This kind of approach has several real-world implications. For one, the tests
for this object likely exercise some of these features in the context of saving
a database object. We don’t need to roundtrip to our database in order to
validate that our rate limiting code is working, but since we’ve hung it off an
after_create
callback that’s likely what we might do because that’s the
interface our application is using. These tests also likely littered with
unrelated details and setup due to the coupling to unrelated but neighboring
behavior and data.
At a glance it’s difficult to untangle which code relates to what feature. When looking at the code we have to think about at each line to discern which of the object’s behavior that line is principally concerned with. Clear naming helps us in this example but in a system where each behavior was represented by a domain object, we’d be able to assume that a line of code related to the object’s assigned responsibility.
Lastly, it’s easy for us to glance over the fact that we have, for example, the acorn of a user content spam filter in our system because it’s a minor detail of another object. If this were its own domain concept it would be much clearer that it was a first-class role within the system.
Applying the Unix Philosophy
Let’s look at this implementation through the lens of the Rule of Modularity.
The above code fails the “simple parts, clean interfaces” sniff test. In our
current factoring, we can’t extend or change these features without diffusing
more details about them into the GuestbookEntry
object. The interface by
which our model uses this behavior through internal callbacks trigged
through the object’s lifecycle. There are no external interfaces to these
features despite the fact that each has their own behavior and data. This
object now has several reasons to change.
Let’s refactor these features by extracting this behavior to independent objects to see how these shake out as stand-alone domain concepts. First we’ll extract the code in our spam check implementation into its own object.
require "set"
class UserContentSpamChecker
TRIGGER_KEYWORDS = %w(viagra acne adult loans xrated).to_set
def initialize(content)
@content = content
end
def spam?
flagged_words.present?
end
private
def flagged_words
TRIGGER_KEYWORDS & @content.split
end
end
Features like this have serious sprawl potential. When we first see the problem
of abuse we’re likely we respond with the simplest thing that could work.

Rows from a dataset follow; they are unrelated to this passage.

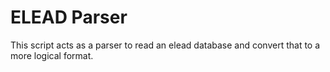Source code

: # ELEAD Parser
This script acts as a parser to read an elead database and convert that to a more logical format.
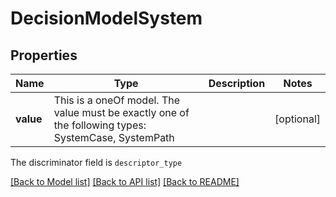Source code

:# DecisionModelSystem



## Properties
Name | Type | Description | Notes
------------ | ------------- | ------------- | -------------
**value** | This is a oneOf model. The value must be exactly one of the following types: SystemCase, SystemPath |  | [optional] 

The discriminator field is `descriptor_type`


[[Back to Model list]](../README.md#models) [[Back to API list]](../README.md#api-endpoints) [[Back to README]](../README.md)


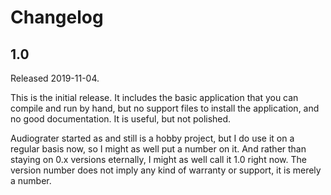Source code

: # Changelog

## 1.0

Released 2019-11-04.

This is the initial release. It includes the basic application that you can
compile and run by hand, but no support files to install the application, and
no good documentation. It is useful, but not polished.

Audiograter started as and still is a hobby project, but I do use it on a
regular basis now, so I might as well put a number on it. And rather than
staying on 0.x versions eternally, I might as well call it 1.0 right now.
The version number does not imply any kind of warranty or support, it is
merely a number.
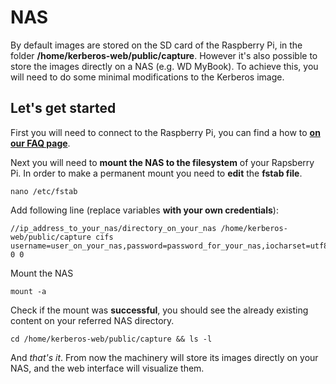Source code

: # NAS

By default images are stored on the SD card of the Raspberry Pi, in the folder **/home/kerberos-web/public/capture**. However it's also possible to store the images directly on a NAS (e.g. WD MyBook). To achieve this, you will need to do some minimal modifications to the Kerberos image. 

## Let's get started

First you will need to connect to the Raspberry Pi, you can find a how to **[on our FAQ page](/dev/FAQ#how-to-access-the-pi)**.

Next you will need to **mount the NAS to the filesystem** of your Rapsberry Pi. In order to make a permanent mount you need to **edit** the **fstab file**.

    nano /etc/fstab

Add following line (replace variables **with your own credentials**):

    //ip_address_to_your_nas/directory_on_your_nas /home/kerberos-web/public/capture cifs username=user_on_your_nas,password=password_for_your_nas,iocharset=utf8,file_mode=0777,dir_mode=0777 0 0

Mount the NAS

    mount -a

Check if the mount was **successful**, you should see the already existing content on your referred NAS directory.

    cd /home/kerberos-web/public/capture && ls -l

And *that's it*. From now the machinery will store its images directly on your NAS, and the web interface will visualize them.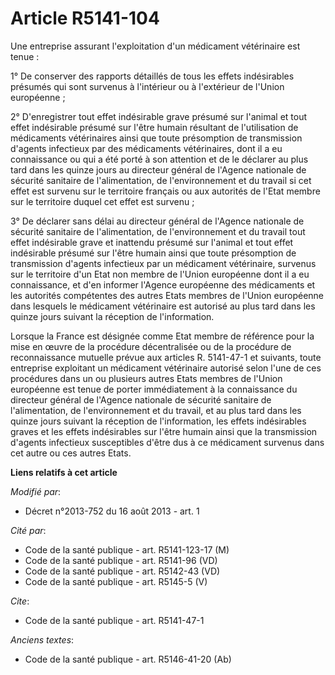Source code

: # Article R5141-104

Une entreprise assurant l'exploitation d'un médicament vétérinaire est tenue : 

1° De conserver des rapports détaillés de tous les effets indésirables présumés qui sont survenus à l'intérieur ou à
l'extérieur de  l'Union européenne ; 

2° D'enregistrer tout effet indésirable grave présumé sur l'animal et tout effet indésirable présumé sur l'être humain
résultant de l'utilisation de médicaments vétérinaires ainsi que toute présomption de transmission d'agents infectieux par
des médicaments vétérinaires, dont il a eu connaissance ou qui a été porté à son attention et de le déclarer au plus tard
dans les quinze jours au directeur général de l'Agence nationale de sécurité sanitaire de l'alimentation, de l'environnement
et du travail si cet effet est survenu sur le territoire français ou aux autorités de l'Etat membre sur le territoire duquel
cet effet est survenu ; 

3° De déclarer sans délai au directeur général de l'Agence nationale de sécurité sanitaire de l'alimentation, de
l'environnement et du travail tout effet indésirable grave et inattendu présumé sur l'animal et tout effet indésirable
présumé sur l'être humain ainsi que toute présomption de transmission d'agents infectieux par un médicament vétérinaire,
survenus sur le territoire d'un Etat non membre de  l'Union européenne dont il a eu connaissance, et d'en informer l'Agence
européenne des médicaments et les autorités compétentes des autres Etats membres de  l'Union européenne dans lesquels le
médicament vétérinaire est autorisé au plus tard dans les quinze jours suivant la réception de l'information. 

Lorsque la France est désignée comme Etat membre de référence pour la mise en œuvre de la procédure décentralisée ou de la
procédure de reconnaissance mutuelle prévue aux articles R. 5141-47-1 et suivants, toute entreprise exploitant un médicament
vétérinaire autorisé selon l'une de ces procédures dans un ou plusieurs autres Etats membres de  l'Union européenne est tenue
de porter immédiatement à la connaissance du directeur général de l'Agence nationale de sécurité sanitaire de l'alimentation,
de l'environnement et du travail, et au plus tard dans les quinze jours suivant la réception de l'information, les effets
indésirables graves et les effets indésirables sur l'être humain ainsi que la transmission d'agents infectieux susceptibles
d'être dus à ce médicament survenus dans cet autre ou ces autres Etats.

**Liens relatifs à cet article**

_Modifié par_:

  - Décret n°2013-752 du 16 août 2013 - art. 1

_Cité par_:

  - Code de la santé publique - art. R5141-123-17 (M)
  - Code de la santé publique - art. R5141-96 (VD)
  - Code de la santé publique - art. R5142-43 (VD)
  - Code de la santé publique - art. R5145-5 (V)

_Cite_:

  - Code de la santé publique - art. R5141-47-1

_Anciens textes_:

  - Code de la santé publique - art. R5146-41-20 (Ab)
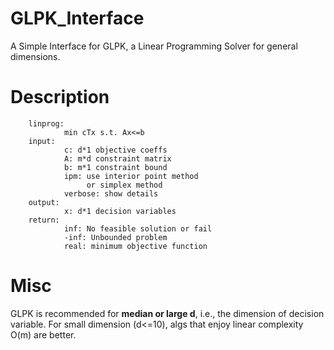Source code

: # GLPK_Interface

A Simple Interface for GLPK, a Linear Programming Solver for general dimensions.

# Description

        linprog:
                min cTx s.t. Ax<=b
        input:
                c: d*1 objective coeffs
                A: m*d constraint matrix
                b: m*1 constraint bound
                ipm: use interior point method
                     or simplex method
                verbose: show details
        output:
                x: d*1 decision variables
        return:
                inf: No feasible solution or fail
                -inf: Unbounded problem
                real: minimum objective function

# Misc

GLPK is recommended for __median or large d__, i.e., the dimension of decision variable. For small dimension (d<=10), algs that enjoy linear complexity O(m) are better.
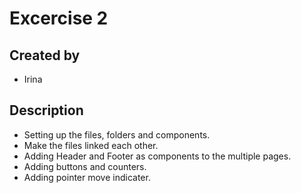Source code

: # Excercise 2

## Created by 
- Irina

## Description
- Setting up the files, folders and components.
- Make the files linked each other.
- Adding Header and Footer as components to the multiple pages.
- Adding buttons and counters.
- Adding pointer move indicater.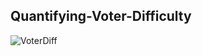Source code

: ## Quantifying-Voter-Difficulty
![VoterDiff](https://github.com/user-attachments/assets/bded297b-414a-4326-a38f-fc12d2250065)

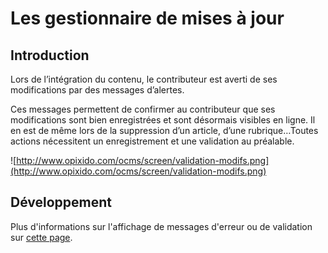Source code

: # Les gestionnaire de mises à jour #

## Introduction ##

Lors de l’intégration du contenu, le contributeur est averti de ses modifications par des messages d’alertes.

Ces messages permettent de confirmer au contributeur que ses modifications sont bien enregistrées et sont désormais visibles en ligne. Il en est de même lors de la suppression d’un article, d’une rubrique…Toutes actions nécessitent un enregistrement et une validation au préalable.

![http://www.opixido.com/ocms/screen/validation-modifs.png](http://www.opixido.com/ocms/screen/validation-modifs.png)

## Développement ##

Plus d'informations sur l'affichage de messages d'erreur ou de validation sur [cette page](Fonctions#Gestion_des_erreurs.md).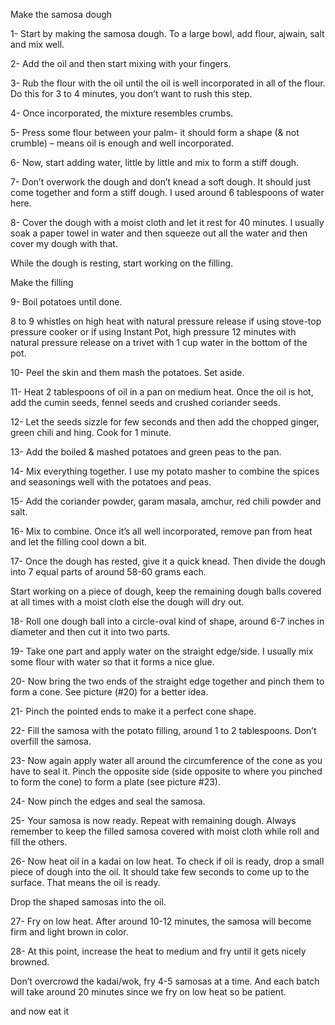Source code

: Make the samosa dough

1- Start by making the samosa dough. To a large bowl, add flour, ajwain, salt and mix well.

2- Add the oil and then start mixing with your fingers.

3- Rub the flour with the oil until the oil is well incorporated in all of the flour. Do this for 3 to 4 minutes, you don’t want to rush this step.

4- Once incorporated,  the mixture resembles crumbs.

5- Press some flour between your palm- it should form a shape (& not crumble) – means oil is enough and well incorporated.

6- Now, start adding water, little by little and mix to form a stiff dough.

7- Don’t overwork the dough and don’t knead a soft dough. It should just come together and form a stiff dough. I used around 6 tablespoons of water here.

8- Cover the dough with a moist cloth and let it rest for 40 minutes. I usually soak a paper towel in water and then squeeze out all the water and then cover my dough with that.

While the dough is resting, start working on the filling.

Make the filling

9- Boil potatoes until done.

8 to 9 whistles on high heat with natural pressure release if using stove-top pressure cooker or if using Instant Pot, high pressure 12 minutes with natural pressure release on a trivet with 1 cup water in the bottom of the pot.

10- Peel the skin and them mash the potatoes. Set aside.

11- Heat 2 tablespoons of oil in a pan on medium heat. Once the oil is hot, add the cumin seeds, fennel seeds and crushed coriander seeds.

12- Let the seeds sizzle for few seconds and then add the chopped ginger, green chili and hing. Cook for 1 minute.

13- Add the boiled & mashed potatoes and green peas to the pan.

14- Mix everything together. I use my potato masher to combine the spices and seasonings well with the potatoes and peas.

15- Add the coriander powder, garam masala, amchur, red chili powder and salt.

16- Mix to combine. Once it’s all well incorporated, remove pan from heat and let the filling cool down a bit.

17- Once the dough has rested, give it a quick knead. Then divide the dough into 7 equal parts of around 58-60 grams each.

Start working on a piece of dough, keep the remaining dough balls covered at all times with a moist cloth else the dough will dry out.

18- Roll one dough ball into a circle-oval kind of shape, around 6-7 inches in diameter and then cut it into two parts.

19- Take one part and apply water on the straight edge/side. I usually mix some flour with water so that it forms a nice glue.

20- Now bring the two ends of the straight edge together and pinch them to form a cone. See picture (#20) for a better idea.

21- Pinch the pointed ends to make it a perfect cone shape.

22- Fill the samosa with the potato filling, around 1 to 2 tablespoons. Don’t overfill the samosa.

23- Now again apply water all around the circumference of the cone as you have to seal it. Pinch the opposite side (side opposite to where you pinched to form the cone) to form a plate (see picture #23).

24- Now pinch the edges and seal the samosa.

25- Your samosa is now ready. Repeat with remaining dough. Always remember to keep the filled samosa covered with moist cloth while roll and fill the others.

26- Now heat oil in a kadai on low heat. To check if oil is ready, drop a small piece of dough into the oil. It should take few seconds to come up to the surface. That means the oil is ready.

Drop the shaped samosas into the oil.

27- Fry on low heat. After around 10-12 minutes, the samosa will become firm and light brown in color.

28- At this point, increase the heat to medium and fry until it gets nicely browned.

Don’t overcrowd the kadai/wok, fry 4-5 samosas at a time. And each batch will take around 20 minutes since we fry on low heat so be patient.

   and now eat it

There’s usually quite a bit of churn in this code as our combatants expose new
weaknesses in our implementation. The rate of change of our spam protection
strategy is inherently different than that of our GuestbookEntry
persistence
object. Identifying our UserContentSpamChecker
as its own dedicated domain
concept and establishing it as such will allow us to more easily maintain and
extend this functionality independently of where it’s being used.
Next we’ll extract our rate limiting code. Some small changes are required to decouple it fully from the guestbook such as the addition of a namespace.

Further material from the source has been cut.